# ArcCosqq

ArcCosqq is holomorphic function defined with

$$\text{acosqq}(z)=\text{acosq}(z)\, \tan\!\!\big( \text{acosq}(z) \big)$$

through functions acosq (or ArcCosq) expressed with

$$\text{acosq}(z)=\text{acosq}\big( \mathrm e ^{\mathrm i \pi /4}\, z \big)$$

which is ArcCosc of argument rotated for the phase quarter of $$\pi$$. Namely this phase appears in the application for the atom optics, for channelling of particle between absorbing walls.

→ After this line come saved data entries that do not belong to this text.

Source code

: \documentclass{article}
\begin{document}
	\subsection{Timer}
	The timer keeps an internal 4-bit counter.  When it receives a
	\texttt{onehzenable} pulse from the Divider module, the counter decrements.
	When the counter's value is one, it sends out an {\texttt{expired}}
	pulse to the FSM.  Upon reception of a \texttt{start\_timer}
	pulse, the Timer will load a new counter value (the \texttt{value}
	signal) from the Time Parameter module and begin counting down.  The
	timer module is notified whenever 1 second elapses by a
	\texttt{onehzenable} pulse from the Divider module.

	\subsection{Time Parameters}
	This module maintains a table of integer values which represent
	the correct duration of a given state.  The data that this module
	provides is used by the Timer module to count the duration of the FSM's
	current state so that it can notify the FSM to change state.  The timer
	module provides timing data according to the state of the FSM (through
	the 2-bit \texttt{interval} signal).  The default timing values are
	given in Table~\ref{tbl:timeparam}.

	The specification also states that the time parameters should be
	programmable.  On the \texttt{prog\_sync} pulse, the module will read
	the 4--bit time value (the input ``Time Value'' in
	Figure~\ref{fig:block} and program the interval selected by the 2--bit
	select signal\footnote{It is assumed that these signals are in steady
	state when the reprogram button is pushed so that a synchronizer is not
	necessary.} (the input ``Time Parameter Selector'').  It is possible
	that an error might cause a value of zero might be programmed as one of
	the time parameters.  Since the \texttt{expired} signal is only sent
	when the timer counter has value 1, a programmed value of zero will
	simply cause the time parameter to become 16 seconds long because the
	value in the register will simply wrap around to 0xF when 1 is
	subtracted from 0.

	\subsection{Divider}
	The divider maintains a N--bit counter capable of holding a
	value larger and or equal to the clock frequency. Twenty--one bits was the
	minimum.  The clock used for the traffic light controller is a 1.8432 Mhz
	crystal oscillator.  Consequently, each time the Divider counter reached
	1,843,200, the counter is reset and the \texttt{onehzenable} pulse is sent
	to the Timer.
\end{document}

acosc or ArcCosc is inverse function of cosc,

$$\displaystyle \text{cosc}(z)=\frac{\cos(z)}{z}$$

Graphic of the real part and that of the imaginary part of the function ArcCosqq of real argument are shown in the figure. While the argument approaches zero, functions ArcCosc and ArcCosq approach $$\pi/2$$, and the Tangent in definition of ArcCosqq provides the singularity; so, the real part at zero becomes infinite.

## Application

Function ArcCosqq expresses the decay of the atomic mode outside the channel, while function ArcCosq expresses the transversal wavenumber of this mode inside the channel. The argument of these functions has sense of the normalized damping of the atomic wave in the absorbing region.